VEGAS MYTHS BUSTED: The Nevada Triangle

Posted on: April 28, 2025, 07:35h. 

Last updated on: April 28, 2025, 10:44h.

  • Conspiracy theorists say the so-called “Nevada Triangle” is responsible for the disappearance of up to 2.000 planes over the past 60 years
  • Experts believe the true number of crashes in the area is more likely between 100 and 500 aircraft
  • Planes that crash in the area often go “missing” for years because the rough terrain makes finding crash sites difficult

Everyone’s heard of the Bermuda Triangle, that three-sided zone of terror where planes and ships go missing for no known reason in the Atlantic Ocean. Nevada has its own equally mythical place.
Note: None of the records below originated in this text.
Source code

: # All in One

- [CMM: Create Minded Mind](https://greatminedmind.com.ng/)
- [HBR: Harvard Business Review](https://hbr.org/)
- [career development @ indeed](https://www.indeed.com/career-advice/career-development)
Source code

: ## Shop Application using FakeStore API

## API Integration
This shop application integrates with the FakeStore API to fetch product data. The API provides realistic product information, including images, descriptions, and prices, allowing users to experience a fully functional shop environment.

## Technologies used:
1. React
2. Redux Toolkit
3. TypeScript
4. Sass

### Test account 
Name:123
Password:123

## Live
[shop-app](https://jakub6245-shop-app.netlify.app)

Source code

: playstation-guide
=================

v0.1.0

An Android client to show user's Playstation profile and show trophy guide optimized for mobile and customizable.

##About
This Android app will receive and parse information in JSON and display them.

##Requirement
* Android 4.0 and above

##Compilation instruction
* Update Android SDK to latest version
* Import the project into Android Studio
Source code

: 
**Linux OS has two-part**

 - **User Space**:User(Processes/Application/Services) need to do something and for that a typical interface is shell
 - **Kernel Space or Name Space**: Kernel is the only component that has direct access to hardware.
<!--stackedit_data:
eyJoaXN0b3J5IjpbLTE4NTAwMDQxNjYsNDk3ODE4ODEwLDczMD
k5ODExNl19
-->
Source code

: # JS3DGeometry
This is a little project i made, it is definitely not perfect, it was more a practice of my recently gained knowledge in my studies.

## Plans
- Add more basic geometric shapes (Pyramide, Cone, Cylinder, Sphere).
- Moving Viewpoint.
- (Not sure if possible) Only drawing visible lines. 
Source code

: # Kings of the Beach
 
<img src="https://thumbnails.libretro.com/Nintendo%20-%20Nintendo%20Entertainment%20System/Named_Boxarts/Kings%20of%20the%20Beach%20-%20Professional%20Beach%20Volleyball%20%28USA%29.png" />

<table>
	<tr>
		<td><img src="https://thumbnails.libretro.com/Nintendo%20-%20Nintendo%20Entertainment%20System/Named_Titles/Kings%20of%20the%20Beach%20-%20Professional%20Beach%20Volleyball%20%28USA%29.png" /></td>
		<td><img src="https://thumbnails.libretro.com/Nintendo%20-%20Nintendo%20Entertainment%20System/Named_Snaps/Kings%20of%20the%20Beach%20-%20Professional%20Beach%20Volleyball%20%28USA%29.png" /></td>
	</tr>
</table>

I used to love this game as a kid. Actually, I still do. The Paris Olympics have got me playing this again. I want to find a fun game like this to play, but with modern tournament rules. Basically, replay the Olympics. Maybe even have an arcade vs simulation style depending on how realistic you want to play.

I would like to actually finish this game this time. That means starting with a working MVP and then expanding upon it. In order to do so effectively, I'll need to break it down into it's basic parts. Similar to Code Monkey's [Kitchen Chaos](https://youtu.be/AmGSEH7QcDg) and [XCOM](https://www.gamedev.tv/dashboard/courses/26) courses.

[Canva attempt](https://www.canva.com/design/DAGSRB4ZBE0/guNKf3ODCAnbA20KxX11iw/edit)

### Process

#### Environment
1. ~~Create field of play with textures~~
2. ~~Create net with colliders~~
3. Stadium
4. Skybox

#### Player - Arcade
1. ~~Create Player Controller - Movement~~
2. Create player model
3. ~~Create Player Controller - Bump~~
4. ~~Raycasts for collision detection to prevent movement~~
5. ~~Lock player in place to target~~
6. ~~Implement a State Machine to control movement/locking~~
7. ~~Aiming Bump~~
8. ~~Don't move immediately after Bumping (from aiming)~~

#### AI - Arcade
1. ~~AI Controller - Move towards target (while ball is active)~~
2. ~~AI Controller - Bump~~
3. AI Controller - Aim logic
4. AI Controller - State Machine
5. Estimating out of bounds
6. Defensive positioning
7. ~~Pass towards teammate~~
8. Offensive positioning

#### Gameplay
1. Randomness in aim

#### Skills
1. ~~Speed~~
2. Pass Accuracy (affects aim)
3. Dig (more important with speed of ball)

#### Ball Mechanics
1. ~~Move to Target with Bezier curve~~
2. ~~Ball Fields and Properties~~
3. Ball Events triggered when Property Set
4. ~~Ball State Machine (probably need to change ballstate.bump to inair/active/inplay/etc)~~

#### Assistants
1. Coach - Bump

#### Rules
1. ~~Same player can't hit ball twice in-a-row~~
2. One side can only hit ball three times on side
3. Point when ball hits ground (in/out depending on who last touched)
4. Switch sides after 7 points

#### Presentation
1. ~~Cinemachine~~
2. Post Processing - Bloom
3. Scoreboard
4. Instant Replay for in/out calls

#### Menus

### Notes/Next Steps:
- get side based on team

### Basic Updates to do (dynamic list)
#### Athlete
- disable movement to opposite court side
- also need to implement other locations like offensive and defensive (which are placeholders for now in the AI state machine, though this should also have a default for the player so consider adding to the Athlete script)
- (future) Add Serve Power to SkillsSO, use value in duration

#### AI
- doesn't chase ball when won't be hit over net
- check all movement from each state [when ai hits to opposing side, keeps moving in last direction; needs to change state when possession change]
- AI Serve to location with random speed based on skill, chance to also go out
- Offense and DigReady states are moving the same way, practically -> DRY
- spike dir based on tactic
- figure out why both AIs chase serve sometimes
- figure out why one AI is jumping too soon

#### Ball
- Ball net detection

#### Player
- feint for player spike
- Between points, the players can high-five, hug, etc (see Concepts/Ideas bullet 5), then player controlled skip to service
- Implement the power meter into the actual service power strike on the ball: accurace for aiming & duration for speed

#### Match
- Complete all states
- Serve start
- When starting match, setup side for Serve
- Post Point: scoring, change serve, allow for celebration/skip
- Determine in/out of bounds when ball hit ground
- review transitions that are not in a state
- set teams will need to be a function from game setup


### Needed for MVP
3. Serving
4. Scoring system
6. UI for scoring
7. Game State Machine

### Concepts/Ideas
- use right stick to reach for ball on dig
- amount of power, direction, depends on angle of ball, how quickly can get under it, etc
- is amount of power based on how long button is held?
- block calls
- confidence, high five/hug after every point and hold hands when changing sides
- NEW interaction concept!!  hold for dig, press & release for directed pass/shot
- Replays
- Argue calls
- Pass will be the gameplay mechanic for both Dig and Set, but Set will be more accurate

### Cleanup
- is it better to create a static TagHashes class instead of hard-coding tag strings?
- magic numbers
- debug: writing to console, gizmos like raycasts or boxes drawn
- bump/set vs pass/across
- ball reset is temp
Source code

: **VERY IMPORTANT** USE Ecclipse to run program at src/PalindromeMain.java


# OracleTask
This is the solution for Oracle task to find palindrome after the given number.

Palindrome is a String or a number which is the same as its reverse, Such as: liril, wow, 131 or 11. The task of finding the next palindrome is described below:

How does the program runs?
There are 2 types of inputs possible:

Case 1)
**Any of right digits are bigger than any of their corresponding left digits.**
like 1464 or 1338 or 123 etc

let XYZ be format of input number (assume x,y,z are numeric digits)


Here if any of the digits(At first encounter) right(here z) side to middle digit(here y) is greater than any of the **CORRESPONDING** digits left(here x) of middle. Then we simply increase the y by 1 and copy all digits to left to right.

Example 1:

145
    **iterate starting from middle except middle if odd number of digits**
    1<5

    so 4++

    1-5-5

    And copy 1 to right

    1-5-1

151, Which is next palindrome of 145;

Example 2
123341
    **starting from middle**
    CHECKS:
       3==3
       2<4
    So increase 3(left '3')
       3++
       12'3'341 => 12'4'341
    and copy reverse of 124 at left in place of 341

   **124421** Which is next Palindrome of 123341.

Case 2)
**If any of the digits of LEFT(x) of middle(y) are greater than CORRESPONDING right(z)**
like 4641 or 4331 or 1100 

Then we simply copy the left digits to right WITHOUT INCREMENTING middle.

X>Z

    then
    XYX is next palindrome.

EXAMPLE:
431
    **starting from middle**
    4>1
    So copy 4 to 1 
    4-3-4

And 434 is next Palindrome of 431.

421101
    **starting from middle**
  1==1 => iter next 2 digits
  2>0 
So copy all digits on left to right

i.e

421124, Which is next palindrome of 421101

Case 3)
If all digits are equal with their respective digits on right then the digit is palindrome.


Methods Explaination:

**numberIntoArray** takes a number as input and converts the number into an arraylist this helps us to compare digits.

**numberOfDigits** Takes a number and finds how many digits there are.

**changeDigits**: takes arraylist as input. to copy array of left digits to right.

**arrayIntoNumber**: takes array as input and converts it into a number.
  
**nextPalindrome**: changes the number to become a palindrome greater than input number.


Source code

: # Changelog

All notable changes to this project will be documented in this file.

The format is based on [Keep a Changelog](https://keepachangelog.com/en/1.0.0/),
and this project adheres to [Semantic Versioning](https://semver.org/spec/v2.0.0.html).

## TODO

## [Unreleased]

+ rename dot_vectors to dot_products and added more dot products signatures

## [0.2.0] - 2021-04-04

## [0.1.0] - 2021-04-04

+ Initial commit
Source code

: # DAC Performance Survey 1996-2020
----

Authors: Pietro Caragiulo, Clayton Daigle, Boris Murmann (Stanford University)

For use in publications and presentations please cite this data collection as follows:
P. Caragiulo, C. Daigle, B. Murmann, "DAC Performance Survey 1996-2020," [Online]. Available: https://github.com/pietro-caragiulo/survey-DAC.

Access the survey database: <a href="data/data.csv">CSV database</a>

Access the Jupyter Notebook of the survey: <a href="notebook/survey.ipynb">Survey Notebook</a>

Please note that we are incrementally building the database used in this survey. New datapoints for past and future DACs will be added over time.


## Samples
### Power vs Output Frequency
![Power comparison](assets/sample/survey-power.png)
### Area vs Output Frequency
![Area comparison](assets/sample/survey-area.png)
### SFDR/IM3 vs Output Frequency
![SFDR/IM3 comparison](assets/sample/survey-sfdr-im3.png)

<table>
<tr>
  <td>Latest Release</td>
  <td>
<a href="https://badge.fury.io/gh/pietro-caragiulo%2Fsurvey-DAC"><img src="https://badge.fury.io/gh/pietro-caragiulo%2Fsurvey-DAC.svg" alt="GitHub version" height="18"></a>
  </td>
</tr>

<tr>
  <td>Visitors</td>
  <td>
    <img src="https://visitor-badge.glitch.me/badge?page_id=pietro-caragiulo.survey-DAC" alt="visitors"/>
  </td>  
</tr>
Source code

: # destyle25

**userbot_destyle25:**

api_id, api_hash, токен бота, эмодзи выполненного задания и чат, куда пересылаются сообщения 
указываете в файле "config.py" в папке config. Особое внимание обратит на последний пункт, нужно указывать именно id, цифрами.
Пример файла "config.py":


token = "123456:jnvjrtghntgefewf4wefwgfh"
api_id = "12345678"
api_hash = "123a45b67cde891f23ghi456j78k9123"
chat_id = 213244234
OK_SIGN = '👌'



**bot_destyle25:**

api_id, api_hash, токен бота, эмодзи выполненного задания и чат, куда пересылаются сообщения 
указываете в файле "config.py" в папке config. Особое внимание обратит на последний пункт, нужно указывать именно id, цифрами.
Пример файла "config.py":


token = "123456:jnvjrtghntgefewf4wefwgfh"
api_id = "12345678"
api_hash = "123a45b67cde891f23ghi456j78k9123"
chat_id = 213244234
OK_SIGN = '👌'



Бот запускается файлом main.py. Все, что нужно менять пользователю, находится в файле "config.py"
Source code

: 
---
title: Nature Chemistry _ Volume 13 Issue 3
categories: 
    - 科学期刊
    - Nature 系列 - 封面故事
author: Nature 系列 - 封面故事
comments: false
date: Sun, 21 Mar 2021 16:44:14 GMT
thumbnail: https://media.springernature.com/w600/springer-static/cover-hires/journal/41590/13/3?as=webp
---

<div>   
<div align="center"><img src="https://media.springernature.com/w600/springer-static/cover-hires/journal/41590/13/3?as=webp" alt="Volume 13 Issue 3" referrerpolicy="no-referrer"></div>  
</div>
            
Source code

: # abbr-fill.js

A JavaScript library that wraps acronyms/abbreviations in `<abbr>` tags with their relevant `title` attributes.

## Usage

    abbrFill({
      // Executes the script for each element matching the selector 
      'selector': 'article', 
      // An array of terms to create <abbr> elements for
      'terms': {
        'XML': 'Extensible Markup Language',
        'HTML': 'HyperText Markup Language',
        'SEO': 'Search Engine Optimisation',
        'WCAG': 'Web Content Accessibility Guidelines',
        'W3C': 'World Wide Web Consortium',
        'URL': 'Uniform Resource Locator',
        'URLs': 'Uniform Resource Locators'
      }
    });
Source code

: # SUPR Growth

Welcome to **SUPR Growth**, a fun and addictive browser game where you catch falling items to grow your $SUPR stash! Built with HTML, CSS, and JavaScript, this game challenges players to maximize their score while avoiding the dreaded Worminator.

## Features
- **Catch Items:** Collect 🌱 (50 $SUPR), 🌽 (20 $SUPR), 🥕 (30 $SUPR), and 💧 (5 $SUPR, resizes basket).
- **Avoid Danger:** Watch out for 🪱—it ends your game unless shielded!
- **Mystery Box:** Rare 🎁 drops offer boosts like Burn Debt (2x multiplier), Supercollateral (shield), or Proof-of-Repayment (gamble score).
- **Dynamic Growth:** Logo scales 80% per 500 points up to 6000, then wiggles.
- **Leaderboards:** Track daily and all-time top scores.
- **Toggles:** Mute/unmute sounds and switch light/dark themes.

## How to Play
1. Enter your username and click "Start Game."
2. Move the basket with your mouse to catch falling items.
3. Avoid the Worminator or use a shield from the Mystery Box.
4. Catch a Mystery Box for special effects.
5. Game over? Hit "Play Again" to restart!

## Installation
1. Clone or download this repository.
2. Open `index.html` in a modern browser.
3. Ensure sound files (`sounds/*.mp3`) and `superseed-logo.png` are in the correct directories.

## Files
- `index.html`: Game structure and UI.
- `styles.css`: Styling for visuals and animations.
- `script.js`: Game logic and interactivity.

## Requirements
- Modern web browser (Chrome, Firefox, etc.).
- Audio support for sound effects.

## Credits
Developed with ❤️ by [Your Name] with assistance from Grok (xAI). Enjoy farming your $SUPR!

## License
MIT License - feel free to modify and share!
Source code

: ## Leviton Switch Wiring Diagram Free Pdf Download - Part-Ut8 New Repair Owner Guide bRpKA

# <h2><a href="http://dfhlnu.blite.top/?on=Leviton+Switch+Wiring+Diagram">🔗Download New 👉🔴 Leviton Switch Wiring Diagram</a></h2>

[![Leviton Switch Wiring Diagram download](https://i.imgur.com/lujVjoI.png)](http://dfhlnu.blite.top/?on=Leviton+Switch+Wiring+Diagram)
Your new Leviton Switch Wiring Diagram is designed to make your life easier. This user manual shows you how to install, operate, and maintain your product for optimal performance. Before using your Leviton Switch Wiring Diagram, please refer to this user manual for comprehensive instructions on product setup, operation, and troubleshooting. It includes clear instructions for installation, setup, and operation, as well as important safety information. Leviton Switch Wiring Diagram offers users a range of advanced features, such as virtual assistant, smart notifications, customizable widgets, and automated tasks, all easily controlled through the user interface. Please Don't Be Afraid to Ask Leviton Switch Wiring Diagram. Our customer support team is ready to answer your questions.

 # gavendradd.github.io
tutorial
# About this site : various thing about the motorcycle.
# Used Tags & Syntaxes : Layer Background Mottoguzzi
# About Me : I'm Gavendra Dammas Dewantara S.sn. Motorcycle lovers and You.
The so-called Nevada Triangle is an area where 2,000 airplanes are alleged to have gone missing for no known natural reason. (Image: TV Tonight)

The Nevada Triangle traces out 25K square miles of desert in the Sierra Nevada Mountains of Nevada and California — starting near Las Vegas at its southeastern point, extending to near Fresno at its southwestern point, and topping off the triangle with Reno at its northwestern point.

Here, according to a YouTube channel called The Why Files, “2,000 planes have been lost in the last 60 years.” Let’s start there.

That number seems quite high to me,” Dan Bubb, a former airline pilot and UNLV professor of aviation history, told Casino.org. “If there were that many crashes, I am not sure anyone in a small plane would fly over that area. My guesstimate would be somewhere between 100 and 500.

“The highest I would go is 1,000, which is a stretch.”

The Triangle’s Most Famous Victim

Steve Fossett is shown making the first solo nonstop around-the-world flight in Virgin Atlantic’s experimental GlobalFlyer aircraft in 2005. (Image: disciplesofflight.com)

The most famous lost plane belonged to record-breaking aviator Steve Fossett, who crashed a single-engine Bellanca Super Decathlon about 65 miles from where he took off in Nevada’s Great Basin Desert on Sept. 3, 2007.

Since Fossett was such an expert pilot, conspiracy theorists like to connect his disappearance to his flight’s proximity (about 100 miles) to Area 51, where the government allegedly keeps all its UFOs.

But a two-year investigation by the National Transportation Safety Board (NTSB) determined that Fossett’s plane crashed because of severe mountain downdrafts, according to a New York Times report.

Of course, that’s just the type of lie that the lamestream media would report, isn’t it?

“When it comes to mountain flying, especially with small planes, pilots have to be even more alert because the weather can change quickly depending on the stability of the air,” Bubb said. “There can be severe updrafts and downdrafts even on sunny days.

“That’s why getting a thorough weather briefing with a flight service station is so important, in addition to asking air traffic controllers if there are any pilot reports.”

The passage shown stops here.